Time to live (TTL) for expiration in AWS - Time & Space Complexity
We want to understand how the time it takes to expire items using TTL changes as we add more items.
How does the system handle expiration when many items have TTL set?
Analyze the time complexity of setting TTL on multiple items in a DynamoDB table.
// Example: Enable TTL and update items with expiration timestamps
aws dynamodb update-time-to-live --table-name MyTable --time-to-live-specification Enabled=true,AttributeName=ttl
for each item in items:
aws dynamodb update-item --table-name MyTable --key '{"id": {"S": "' + item.id + '"}}' --update-expression "SET ttl = :expiry" --expression-attribute-values '{":expiry": {"N": "' + item.expiry + '"}}'
This sequence enables TTL on a table and updates each item with its expiration time.

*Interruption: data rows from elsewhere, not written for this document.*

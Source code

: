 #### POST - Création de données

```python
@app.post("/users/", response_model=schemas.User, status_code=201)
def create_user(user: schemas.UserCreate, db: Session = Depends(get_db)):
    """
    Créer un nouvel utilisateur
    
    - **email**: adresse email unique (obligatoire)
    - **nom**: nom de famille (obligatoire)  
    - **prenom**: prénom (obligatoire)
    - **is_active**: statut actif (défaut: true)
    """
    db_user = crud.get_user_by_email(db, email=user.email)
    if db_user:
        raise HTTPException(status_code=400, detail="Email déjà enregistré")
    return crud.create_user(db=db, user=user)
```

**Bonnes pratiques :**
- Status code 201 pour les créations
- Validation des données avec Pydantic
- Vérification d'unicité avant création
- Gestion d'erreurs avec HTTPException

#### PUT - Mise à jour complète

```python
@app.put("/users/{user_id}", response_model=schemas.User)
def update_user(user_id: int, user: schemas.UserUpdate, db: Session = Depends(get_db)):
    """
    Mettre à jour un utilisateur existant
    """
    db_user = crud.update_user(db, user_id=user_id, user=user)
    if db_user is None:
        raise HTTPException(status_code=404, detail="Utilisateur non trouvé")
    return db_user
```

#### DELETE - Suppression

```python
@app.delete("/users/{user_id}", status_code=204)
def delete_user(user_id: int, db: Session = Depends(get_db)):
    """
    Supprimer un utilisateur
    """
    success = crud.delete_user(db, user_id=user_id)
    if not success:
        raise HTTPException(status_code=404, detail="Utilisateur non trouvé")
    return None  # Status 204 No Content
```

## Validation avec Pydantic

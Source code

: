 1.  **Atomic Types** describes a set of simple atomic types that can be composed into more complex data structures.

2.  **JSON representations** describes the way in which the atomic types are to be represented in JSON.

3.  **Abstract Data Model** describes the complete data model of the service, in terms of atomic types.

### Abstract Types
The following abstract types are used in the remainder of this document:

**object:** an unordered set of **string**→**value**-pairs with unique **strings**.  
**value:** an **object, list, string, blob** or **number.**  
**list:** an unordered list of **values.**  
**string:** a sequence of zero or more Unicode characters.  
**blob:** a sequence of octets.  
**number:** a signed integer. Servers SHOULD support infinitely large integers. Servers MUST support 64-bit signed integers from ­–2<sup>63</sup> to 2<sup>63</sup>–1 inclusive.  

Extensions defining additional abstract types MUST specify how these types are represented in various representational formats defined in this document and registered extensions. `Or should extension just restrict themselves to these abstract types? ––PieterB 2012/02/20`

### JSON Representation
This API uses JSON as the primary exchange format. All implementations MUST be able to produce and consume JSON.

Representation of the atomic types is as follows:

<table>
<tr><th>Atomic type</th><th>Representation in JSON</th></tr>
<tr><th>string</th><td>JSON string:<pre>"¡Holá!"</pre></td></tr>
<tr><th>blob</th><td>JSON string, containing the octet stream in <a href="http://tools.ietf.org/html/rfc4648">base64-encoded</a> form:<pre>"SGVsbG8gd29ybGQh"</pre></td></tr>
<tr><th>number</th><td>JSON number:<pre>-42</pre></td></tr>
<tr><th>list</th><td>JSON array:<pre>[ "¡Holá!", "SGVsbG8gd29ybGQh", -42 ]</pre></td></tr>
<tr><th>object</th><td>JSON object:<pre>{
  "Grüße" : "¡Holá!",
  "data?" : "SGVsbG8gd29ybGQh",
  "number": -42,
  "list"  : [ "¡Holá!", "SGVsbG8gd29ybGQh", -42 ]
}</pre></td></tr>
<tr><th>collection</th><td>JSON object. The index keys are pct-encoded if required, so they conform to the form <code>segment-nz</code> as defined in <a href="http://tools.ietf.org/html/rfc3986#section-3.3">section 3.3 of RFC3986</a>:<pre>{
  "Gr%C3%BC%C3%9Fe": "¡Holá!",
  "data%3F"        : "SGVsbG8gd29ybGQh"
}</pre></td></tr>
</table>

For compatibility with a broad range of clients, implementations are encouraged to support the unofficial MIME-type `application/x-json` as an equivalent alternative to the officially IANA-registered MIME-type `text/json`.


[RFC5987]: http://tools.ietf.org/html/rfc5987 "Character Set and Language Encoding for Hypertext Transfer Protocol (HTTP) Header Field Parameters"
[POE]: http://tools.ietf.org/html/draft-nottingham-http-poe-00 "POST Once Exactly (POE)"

We look at what repeats as we add more items.
- Primary operation: Updating each item with a TTL attribute.
- How many times: Once per item in the dataset.
Each item requires one update call to set its TTL. More items mean more update calls.
| Input Size (n) | Approx. Api Calls/Operations |
|---|---|
| 10 | 10 update calls |
| 100 | 100 update calls |
| 1000 | 1000 update calls |
Pattern observation: The number of update calls grows directly with the number of items.
Time Complexity: O(n)
This means the time to set TTL grows linearly as you add more items.
[X] Wrong: "Setting TTL on one item automatically expires all items."
[OK] Correct: Each item must have its own TTL set; expiration is per item, not global.
Understanding how TTL operations scale helps you design systems that handle data expiration efficiently as data grows.
"What if we batch update items with TTL instead of one by one? How would the time complexity change?"